Print the data exactly as it appears, keeping every word.

** Opening The data block **

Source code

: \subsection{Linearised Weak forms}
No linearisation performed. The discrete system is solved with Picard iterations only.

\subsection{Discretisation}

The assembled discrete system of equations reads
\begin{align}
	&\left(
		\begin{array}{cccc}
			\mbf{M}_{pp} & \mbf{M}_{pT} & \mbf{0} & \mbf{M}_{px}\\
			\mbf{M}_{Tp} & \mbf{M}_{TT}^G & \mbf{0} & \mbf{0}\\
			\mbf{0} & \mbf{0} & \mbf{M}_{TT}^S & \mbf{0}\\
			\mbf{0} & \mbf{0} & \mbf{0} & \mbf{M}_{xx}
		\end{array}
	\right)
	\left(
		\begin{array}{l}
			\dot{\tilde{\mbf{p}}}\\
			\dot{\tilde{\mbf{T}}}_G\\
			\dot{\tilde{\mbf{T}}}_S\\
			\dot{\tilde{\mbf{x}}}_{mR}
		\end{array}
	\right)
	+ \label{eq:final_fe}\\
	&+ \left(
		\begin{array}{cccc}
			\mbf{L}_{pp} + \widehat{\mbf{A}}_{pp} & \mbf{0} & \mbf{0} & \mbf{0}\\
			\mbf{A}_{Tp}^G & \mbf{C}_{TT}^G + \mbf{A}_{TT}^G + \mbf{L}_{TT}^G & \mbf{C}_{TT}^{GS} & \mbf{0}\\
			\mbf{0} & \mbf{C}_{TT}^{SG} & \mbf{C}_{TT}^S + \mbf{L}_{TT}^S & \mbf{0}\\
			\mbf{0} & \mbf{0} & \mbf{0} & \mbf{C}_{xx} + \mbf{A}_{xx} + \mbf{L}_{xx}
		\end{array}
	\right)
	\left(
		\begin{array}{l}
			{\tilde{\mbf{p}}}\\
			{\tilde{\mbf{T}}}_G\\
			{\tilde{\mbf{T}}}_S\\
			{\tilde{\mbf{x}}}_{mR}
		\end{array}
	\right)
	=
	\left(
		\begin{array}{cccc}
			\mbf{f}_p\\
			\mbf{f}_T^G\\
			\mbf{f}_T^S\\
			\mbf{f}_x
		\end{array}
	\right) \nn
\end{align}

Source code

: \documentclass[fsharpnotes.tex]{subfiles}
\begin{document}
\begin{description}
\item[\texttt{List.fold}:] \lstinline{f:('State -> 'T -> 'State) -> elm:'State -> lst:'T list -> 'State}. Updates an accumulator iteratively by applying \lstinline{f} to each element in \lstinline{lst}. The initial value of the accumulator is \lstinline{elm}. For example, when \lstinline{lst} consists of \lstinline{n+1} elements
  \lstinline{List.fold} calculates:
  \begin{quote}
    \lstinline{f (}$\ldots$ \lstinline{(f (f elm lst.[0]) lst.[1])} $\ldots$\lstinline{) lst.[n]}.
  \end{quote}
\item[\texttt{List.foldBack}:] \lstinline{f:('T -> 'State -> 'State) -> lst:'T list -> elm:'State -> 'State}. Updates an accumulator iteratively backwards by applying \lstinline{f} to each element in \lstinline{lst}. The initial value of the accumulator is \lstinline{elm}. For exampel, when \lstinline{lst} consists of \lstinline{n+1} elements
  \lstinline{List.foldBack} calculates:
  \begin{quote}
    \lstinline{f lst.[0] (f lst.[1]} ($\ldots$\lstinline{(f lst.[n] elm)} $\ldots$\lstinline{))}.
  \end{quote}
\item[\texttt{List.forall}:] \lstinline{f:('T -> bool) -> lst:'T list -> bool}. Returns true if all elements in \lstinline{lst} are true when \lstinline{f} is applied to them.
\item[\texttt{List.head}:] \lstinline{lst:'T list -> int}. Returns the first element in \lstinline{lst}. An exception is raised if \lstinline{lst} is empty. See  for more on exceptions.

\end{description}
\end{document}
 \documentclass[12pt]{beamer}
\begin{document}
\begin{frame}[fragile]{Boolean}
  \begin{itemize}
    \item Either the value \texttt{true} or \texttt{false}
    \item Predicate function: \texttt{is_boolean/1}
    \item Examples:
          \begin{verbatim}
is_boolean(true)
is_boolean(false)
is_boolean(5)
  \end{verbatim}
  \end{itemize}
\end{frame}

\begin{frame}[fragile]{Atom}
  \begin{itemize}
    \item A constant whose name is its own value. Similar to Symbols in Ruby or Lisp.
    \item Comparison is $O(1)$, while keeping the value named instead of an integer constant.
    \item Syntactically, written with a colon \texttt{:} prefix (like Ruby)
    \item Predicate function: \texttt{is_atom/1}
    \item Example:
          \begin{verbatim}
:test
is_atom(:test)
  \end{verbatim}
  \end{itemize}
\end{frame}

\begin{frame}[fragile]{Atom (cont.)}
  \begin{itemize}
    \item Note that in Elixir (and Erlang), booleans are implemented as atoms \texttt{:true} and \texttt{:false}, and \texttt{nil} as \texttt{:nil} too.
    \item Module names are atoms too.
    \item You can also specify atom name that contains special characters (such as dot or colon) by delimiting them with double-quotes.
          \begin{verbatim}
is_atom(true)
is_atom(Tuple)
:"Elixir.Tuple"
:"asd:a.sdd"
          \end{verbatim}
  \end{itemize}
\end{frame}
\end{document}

** Closing The data block **

Reply to the task
Source code

: \subsection{Linearised Weak forms}
No linearisation performed. The discrete system is solved with Picard iterations only.

\subsection{Discretisation}

The assembled discrete system of equations reads
\begin{align}
	&\left(
		\begin{array}{cccc}
			\mbf{M}_{pp} & \mbf{M}_{pT} & \mbf{0} & \mbf{M}_{px}\\
			\mbf{M}_{Tp} & \mbf{M}_{TT}^G & \mbf{0} & \mbf{0}\\
			\mbf{0} & \mbf{0} & \mbf{M}_{TT}^S & \mbf{0}\\
			\mbf{0} & \mbf{0} & \mbf{0} & \mbf{M}_{xx}
		\end{array}
	\right)
	\left(
		\begin{array}{l}
			\dot{\tilde{\mbf{p}}}\\
			\dot{\tilde{\mbf{T}}}_G\\
			\dot{\tilde{\mbf{T}}}_S\\
			\dot{\tilde{\mbf{x}}}_{mR}
		\end{array}
	\right)
	+ \label{eq:final_fe}\\
	&+ \left(
		\begin{array}{cccc}
			\mbf{L}_{pp} + \widehat{\mbf{A}}_{pp} & \mbf{0} & \mbf{0} & \mbf{0}\\
			\mbf{A}_{Tp}^G & \mbf{C}_{TT}^G + \mbf{A}_{TT}^G + \mbf{L}_{TT}^G & \mbf{C}_{TT}^{GS} & \mbf{0}\\
			\mbf{0} & \mbf{C}_{TT}^{SG} & \mbf{C}_{TT}^S + \mbf{L}_{TT}^S & \mbf{0}\\
			\mbf{0} & \mbf{0} & \mbf{0} & \mbf{C}_{xx} + \mbf{A}_{xx} + \mbf{L}_{xx}
		\end{array}
	\right)
	\left(
		\begin{array}{l}
			{\tilde{\mbf{p}}}\\
			{\tilde{\mbf{T}}}_G\\
			{\tilde{\mbf{T}}}_S\\
			{\tilde{\mbf{x}}}_{mR}
		\end{array}
	\right)
	=
	\left(
		\begin{array}{cccc}
			\mbf{f}_p\\
			\mbf{f}_T^G\\
			\mbf{f}_T^S\\
			\mbf{f}_x
		\end{array}
	\right) \nn
\end{align}

Source code

: \documentclass[fsharpnotes.tex]{subfiles}
\begin{document}
\begin{description}
\item[\texttt{List.fold}:] \lstinline{f:('State -> 'T -> 'State) -> elm:'State -> lst:'T list -> 'State}. Updates an accumulator iteratively by applying \lstinline{f} to each element in \lstinline{lst}. The initial value of the accumulator is \lstinline{elm}. For example, when \lstinline{lst} consists of \lstinline{n+1} elements
  \lstinline{List.fold} calculates:
  \begin{quote}
    \lstinline{f (}$\ldots$ \lstinline{(f (f elm lst.[0]) lst.[1])} $\ldots$\lstinline{) lst.[n]}.
  \end{quote}
\item[\texttt{List.foldBack}:] \lstinline{f:('T -> 'State -> 'State) -> lst:'T list -> elm:'State -> 'State}. Updates an accumulator iteratively backwards by applying \lstinline{f} to each element in \lstinline{lst}. The initial value of the accumulator is \lstinline{elm}. For exampel, when \lstinline{lst} consists of \lstinline{n+1} elements
  \lstinline{List.foldBack} calculates:
  \begin{quote}
    \lstinline{f lst.[0] (f lst.[1]} ($\ldots$\lstinline{(f lst.[n] elm)} $\ldots$\lstinline{))}.
  \end{quote}
\item[\texttt{List.forall}:] \lstinline{f:('T -> bool) -> lst:'T list -> bool}. Returns true if all elements in \lstinline{lst} are true when \lstinline{f} is applied to them.
\item[\texttt{List.head}:] \lstinline{lst:'T list -> int}. Returns the first element in \lstinline{lst}. An exception is raised if \lstinline{lst} is empty. See  for more on exceptions.

\end{description}
\end{document}
 \documentclass[12pt]{beamer}
\begin{document}
\begin{frame}[fragile]{Boolean}
  \begin{itemize}
    \item Either the value \texttt{true} or \texttt{false}
    \item Predicate function: \texttt{is_boolean/1}
    \item Examples:
          \begin{verbatim}
is_boolean(true)
is_boolean(false)
is_boolean(5)
  \end{verbatim}
  \end{itemize}
\end{frame}

\begin{frame}[fragile]{Atom}
  \begin{itemize}
    \item A constant whose name is its own value. Similar to Symbols in Ruby or Lisp.
    \item Comparison is $O(1)$, while keeping the value named instead of an integer constant.
    \item Syntactically, written with a colon \texttt{:} prefix (like Ruby)
    \item Predicate function: \texttt{is_atom/1}
    \item Example:
          \begin{verbatim}
:test
is_atom(:test)
  \end{verbatim}
  \end{itemize}
\end{frame}

\begin{frame}[fragile]{Atom (cont.)}
  \begin{itemize}
    \item Note that in Elixir (and Erlang), booleans are implemented as atoms \texttt{:true} and \texttt{:false}, and \texttt{nil} as \texttt{:nil} too.
    \item Module names are atoms too.
    \item You can also specify atom name that contains special characters (such as dot or colon) by delimiting them with double-quotes.
          \begin{verbatim}
is_atom(true)
is_atom(Tuple)
:"Elixir.Tuple"
:"asd:a.sdd"
          \end{verbatim}
  \end{itemize}
\end{frame}
\end{document}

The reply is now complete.